Work instruction — Once the line holding "Defining our System" is found in the listing below, write it out and each later line exactly, up to and including the one holding "- Display the name of the winner.".

Extracted data —
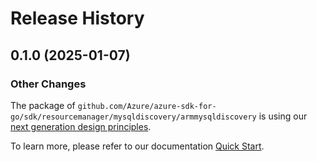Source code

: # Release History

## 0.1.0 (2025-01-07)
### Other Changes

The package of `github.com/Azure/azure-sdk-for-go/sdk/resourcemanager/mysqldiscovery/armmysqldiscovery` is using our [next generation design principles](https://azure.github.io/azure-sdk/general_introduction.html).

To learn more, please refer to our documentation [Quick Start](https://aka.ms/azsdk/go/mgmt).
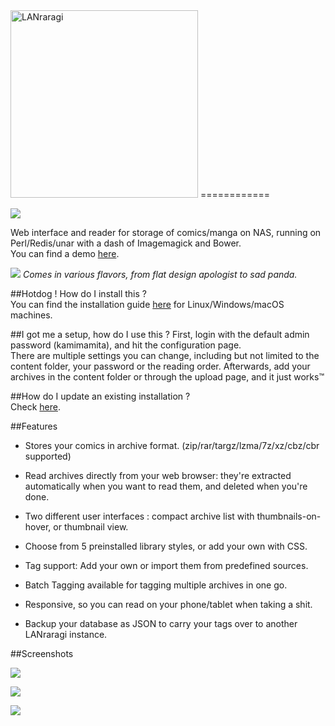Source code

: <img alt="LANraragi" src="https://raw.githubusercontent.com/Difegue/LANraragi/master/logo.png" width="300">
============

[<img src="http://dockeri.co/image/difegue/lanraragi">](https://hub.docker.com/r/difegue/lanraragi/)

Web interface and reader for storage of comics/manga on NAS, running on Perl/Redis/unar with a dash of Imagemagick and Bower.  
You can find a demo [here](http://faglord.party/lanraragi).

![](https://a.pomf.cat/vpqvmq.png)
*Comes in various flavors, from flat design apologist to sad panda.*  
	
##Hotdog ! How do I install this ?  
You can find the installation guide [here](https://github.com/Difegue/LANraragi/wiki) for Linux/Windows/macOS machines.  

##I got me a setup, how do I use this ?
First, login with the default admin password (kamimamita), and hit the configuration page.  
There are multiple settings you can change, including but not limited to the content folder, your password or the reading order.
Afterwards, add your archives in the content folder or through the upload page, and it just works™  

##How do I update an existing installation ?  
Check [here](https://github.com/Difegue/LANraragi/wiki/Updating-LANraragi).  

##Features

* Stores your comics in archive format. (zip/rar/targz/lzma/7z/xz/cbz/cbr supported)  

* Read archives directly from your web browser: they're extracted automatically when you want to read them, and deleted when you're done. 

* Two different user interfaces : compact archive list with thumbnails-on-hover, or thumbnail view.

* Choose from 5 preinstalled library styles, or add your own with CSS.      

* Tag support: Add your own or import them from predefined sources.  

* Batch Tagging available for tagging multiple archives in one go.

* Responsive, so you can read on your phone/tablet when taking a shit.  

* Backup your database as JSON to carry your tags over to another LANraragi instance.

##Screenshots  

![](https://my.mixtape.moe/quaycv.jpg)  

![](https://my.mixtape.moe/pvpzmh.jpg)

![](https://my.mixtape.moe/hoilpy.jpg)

---

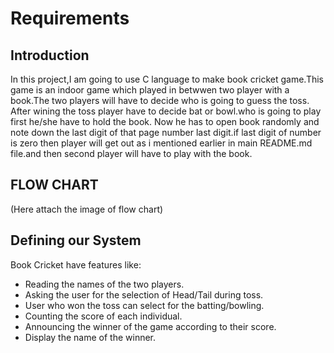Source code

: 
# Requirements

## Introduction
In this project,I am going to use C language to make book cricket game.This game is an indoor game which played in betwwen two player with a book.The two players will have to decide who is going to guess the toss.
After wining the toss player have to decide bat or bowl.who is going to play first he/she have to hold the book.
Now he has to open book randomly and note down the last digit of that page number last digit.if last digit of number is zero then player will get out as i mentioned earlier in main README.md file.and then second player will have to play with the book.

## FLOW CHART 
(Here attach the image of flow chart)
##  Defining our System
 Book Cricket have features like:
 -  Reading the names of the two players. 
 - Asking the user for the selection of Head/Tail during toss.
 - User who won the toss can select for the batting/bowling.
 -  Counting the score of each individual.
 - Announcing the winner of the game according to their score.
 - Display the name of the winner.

--

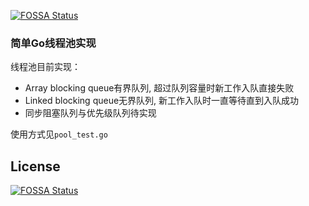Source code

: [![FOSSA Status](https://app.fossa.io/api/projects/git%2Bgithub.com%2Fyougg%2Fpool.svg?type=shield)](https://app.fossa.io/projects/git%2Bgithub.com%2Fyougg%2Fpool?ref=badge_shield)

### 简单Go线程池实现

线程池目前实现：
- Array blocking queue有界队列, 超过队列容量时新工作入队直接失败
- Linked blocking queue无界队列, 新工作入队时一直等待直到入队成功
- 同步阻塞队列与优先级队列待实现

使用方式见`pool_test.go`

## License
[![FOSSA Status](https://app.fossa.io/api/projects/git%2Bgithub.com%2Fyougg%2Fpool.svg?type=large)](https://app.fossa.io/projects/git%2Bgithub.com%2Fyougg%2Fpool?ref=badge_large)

Written solution —
##  Defining our System
 Book Cricket have features like:
 -  Reading the names of the two players. 
 - Asking the user for the selection of Head/Tail during toss.
 - User who won the toss can select for the batting/bowling.
 -  Counting the score of each individual.
 - Announcing the winner of the game according to their score.
 - Display the name of the winner.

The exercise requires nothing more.